There are quite a few varieties of mezcal, young and old, aged in different types of barrels, etc. Some of the more interesting varieties we found were pechuga, which entails having a turkey breast in the distiller, tobala, which is made using wild agave instead of farm grown agave, and maracuya, which is passionfruit flavored. There are also a variety of flavored mezcals and cream mezcals such as coffee, cappuccino, mocha, almond, peanut, blackberry, strawberry, and many more (you can see them in the picture). We did end up buying a bottle from El Rey Zapotec, and also continued up the highway to another distillery where we tested their products and picked up a bottle. Needless to say there were many free samples at all the distilleries. (Sarah may have been a little slober.)

Coming home was quite interesting, we basically started walking back towards Oaxaca on the highway and after a couple minutes a colectivo drove by and picked us up.
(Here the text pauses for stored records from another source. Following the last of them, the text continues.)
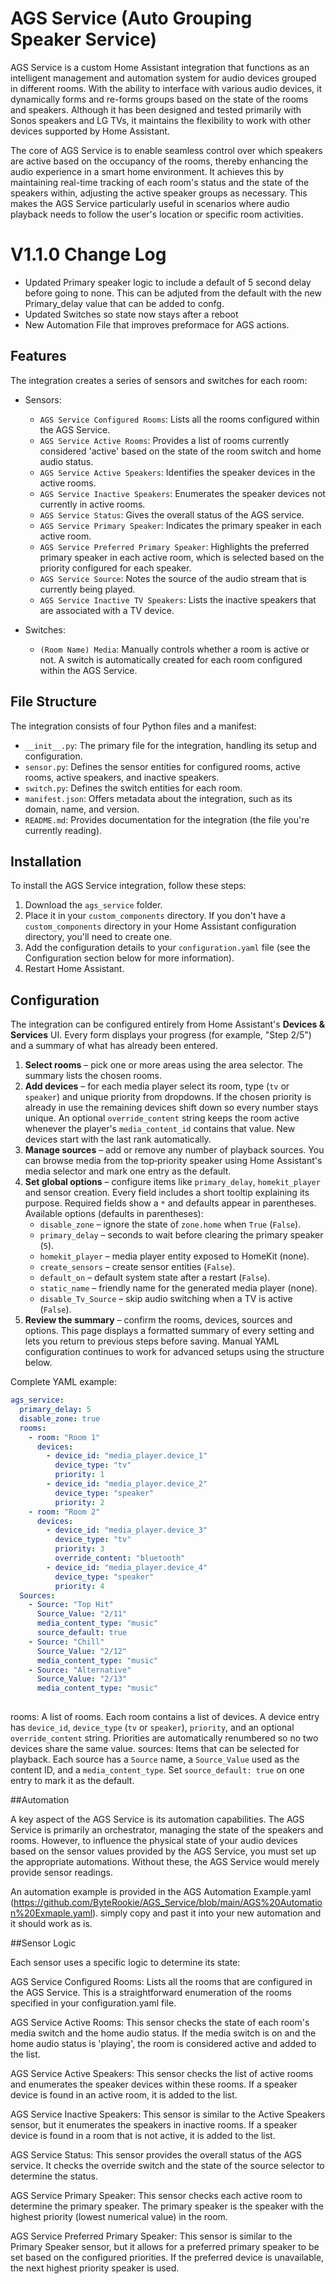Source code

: # AGS Service (Auto Grouping Speaker Service)

AGS Service is a custom Home Assistant integration that functions as an intelligent management and automation system for audio devices grouped in different rooms. With the ability to interface with various audio devices, it dynamically forms and re-forms groups based on the state of the rooms and speakers. Although it has been designed and tested primarily with Sonos speakers and LG TVs, it maintains the flexibility to work with other devices supported by Home Assistant.

The core of AGS Service is to enable seamless control over which speakers are active based on the occupancy of the rooms, thereby enhancing the audio experience in a smart home environment. It achieves this by maintaining real-time tracking of each room's status and the state of the speakers within, adjusting the active speaker groups as necessary. This makes the AGS Service particularly useful in scenarios where audio playback needs to follow the user's location or specific room activities.


# V1.1.0 Change Log

- Updated Primary speaker logic to include a default of 5 second delay before going to none. This can be adjuted from the default with the new Primary_delay value that can be added to confg.
- Updated Switches so state now stays after a reboot 
- New Automation File that improves preformace for AGS actions.

## Features

The integration creates a series of sensors and switches for each room:

- Sensors:
  - `AGS Service Configured Rooms`: Lists all the rooms configured within the AGS Service.
  - `AGS Service Active Rooms`: Provides a list of rooms currently considered 'active' based on the state of the room switch and home audio status.
  - `AGS Service Active Speakers`: Identifies the speaker devices in the active rooms.
  - `AGS Service Inactive Speakers`: Enumerates the speaker devices not currently in active rooms.
  - `AGS Service Status`: Gives the overall status of the AGS service.
  - `AGS Service Primary Speaker`: Indicates the primary speaker in each active room.
  - `AGS Service Preferred Primary Speaker`: Highlights the preferred primary speaker in each active room, which is selected based on the priority configured for each speaker.
  - `AGS Service Source`: Notes the source of the audio stream that is currently being played.
  - `AGS Service Inactive TV Speakers`: Lists the inactive speakers that are associated with a TV device.

- Switches:
  - `(Room Name) Media`: Manually controls whether a room is active or not. A switch is automatically created for each room configured within the AGS Service.

## File Structure

The integration consists of four Python files and a manifest:

- `__init__.py`: The primary file for the integration, handling its setup and configuration.
- `sensor.py`: Defines the sensor entities for configured rooms, active rooms, active speakers, and inactive speakers.
- `switch.py`: Defines the switch entities for each room.
- `manifest.json`: Offers metadata about the integration, such as its domain, name, and version.
- `README.md`: Provides documentation for the integration (the file you're currently reading).

## Installation

To install the AGS Service integration, follow these steps:

1. Download the `ags_service` folder.
2. Place it in your `custom_components` directory. If you don't have a `custom_components` directory in your Home Assistant configuration directory, you'll need to create one.
3. Add the configuration details to your `configuration.yaml` file (see the Configuration section below for more information).
4. Restart Home Assistant.

## Configuration

The integration can be configured entirely from Home Assistant's **Devices & Services** UI. Every form displays your progress (for example, "Step 2/5") and a summary of what has already been entered.
1. **Select rooms** – pick one or more areas using the area selector. The summary lists the chosen rooms.
2. **Add devices** – for each media player select its room, type (`tv` or `speaker`) and unique priority from dropdowns. If the chosen priority is already in use the remaining devices shift down so every number stays unique. An optional `override_content` string keeps the room active whenever the player's `media_content_id` contains that value. New devices start with the last rank automatically.
3. **Manage sources** – add or remove any number of playback sources. You can browse media from the top‑priority speaker using Home Assistant's media selector and mark one entry as the default.
4. **Set global options** – configure items like `primary_delay`, `homekit_player` and sensor creation. Every field includes a short tooltip explaining its purpose. Required fields show a `*` and defaults appear in parentheses. Available options (defaults in parentheses):
   - `disable_zone` – ignore the state of `zone.home` when `True` (`False`).
   - `primary_delay` – seconds to wait before clearing the primary speaker (`5`).
   - `homekit_player` – media player entity exposed to HomeKit (none).
   - `create_sensors` – create sensor entities (`False`).
   - `default_on` – default system state after a restart (`False`).
   - `static_name` – friendly name for the generated media player (none).
   - `disable_Tv_Source` – skip audio switching when a TV is active (`False`).
5. **Review the summary** – confirm the rooms, devices, sources and options. This page displays a formatted summary of every setting and lets you return to previous steps before saving.
Manual YAML configuration continues to work for advanced setups using the structure below.

Complete YAML example:

```yaml
ags_service:
  primary_delay: 5
  disable_zone: true
  rooms:
    - room: "Room 1"
      devices:
        - device_id: "media_player.device_1"
          device_type: "tv"
          priority: 1
        - device_id: "media_player.device_2"
          device_type: "speaker"
          priority: 2
    - room: "Room 2"
      devices:
        - device_id: "media_player.device_3"
          device_type: "tv"
          priority: 3
          override_content: "bluetooth"
        - device_id: "media_player.device_4"
          device_type: "speaker"
          priority: 4
  Sources:
    - Source: "Top Hit"
      Source_Value: "2/11"
      media_content_type: "music"
      source_default: true
    - Source: "Chill"
      Source_Value: "2/12"
      media_content_type: "music"
    - Source: "Alternative"
      Source_Value: "2/13"
      media_content_type: "music"
  

```

rooms: A list of rooms. Each room contains a list of devices. A device entry has `device_id`, `device_type` (`tv` or `speaker`), `priority`, and an optional `override_content` string. Priorities are automatically renumbered so no two devices share the same value.
sources: Items that can be selected for playback. Each source has a `Source` name, a `Source_Value` used as the content ID, and a `media_content_type`. Set `source_default: true` on one entry to mark it as the default.


##Automation

A key aspect of the AGS Service is its automation capabilities. The AGS Service is primarily an orchestrator, managing the state of the speakers and rooms. However, to influence the physical state of your audio devices based on the sensor values provided by the AGS Service, you must set up the appropriate automations. Without these, the AGS Service would merely provide sensor readings.

An automation example is provided in the AGS Automation Example.yaml (https://github.com/ByteRookie/AGS_Service/blob/main/AGS%20Automation%20Exmaple.yaml). simply copy and past it into your new automation and it should work as is. 

##Sensor Logic

Each sensor uses a specific logic to determine its state:

AGS Service Configured Rooms: Lists all the rooms that are configured in the AGS Service. This is a straightforward enumeration of the rooms specified in your configuration.yaml file.

AGS Service Active Rooms: This sensor checks the state of each room's media switch and the home audio status. If the media switch is on and the home audio status is 'playing', the room is considered active and added to the list.

AGS Service Active Speakers: This sensor checks the list of active rooms and enumerates the speaker devices within these rooms. If a speaker device is found in an active room, it is added to the list.

AGS Service Inactive Speakers: This sensor is similar to the Active Speakers sensor, but it enumerates the speakers in inactive rooms. If a speaker device is found in a room that is not active, it is added to the list.

AGS Service Status: This sensor provides the overall status of the AGS service. It checks the override switch and the state of the source selector to determine the status.

AGS Service Primary Speaker: This sensor checks each active room to determine the primary speaker. The primary speaker is the speaker with the highest priority (lowest numerical value) in the room.

AGS Service Preferred Primary Speaker: This sensor is similar to the Primary Speaker sensor, but it allows for a preferred primary speaker to be set based on the configured priorities. If the preferred device is unavailable, the next highest priority speaker is used.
It was a small Nissan Tsuru (think Honda civic) and even though there was only one open seat, the driver beckoned to us to get in. He managed to squeeze two people in the front seat and we continued down the highway quite a ways. At some point the woman in the back seat next to us got out and a young man named Efrain got in. He was also heading to Oaxaca for school, studying computer engineering and also taking a class in English. Turns out he eventually wants to move to the USA and live in San Francisco and work for there, he said he was specifically studying networking and software. Finally we reached Oaxaca and the driver let us out about ten or twelve blocks from where we needed to go, for some reason there was an immense amount of traffic and we were able to walk much faster than he could have driven us. It was an interesting walk too, we picked up a sliced grapefruit that the vendor poured some chili sauce and chili pepper on, quite delicious!

So here we are, planning to go get some dinner and maybe some of the hot chocolate that Oaxaca is famous for, then drink some of that mezcal we bought!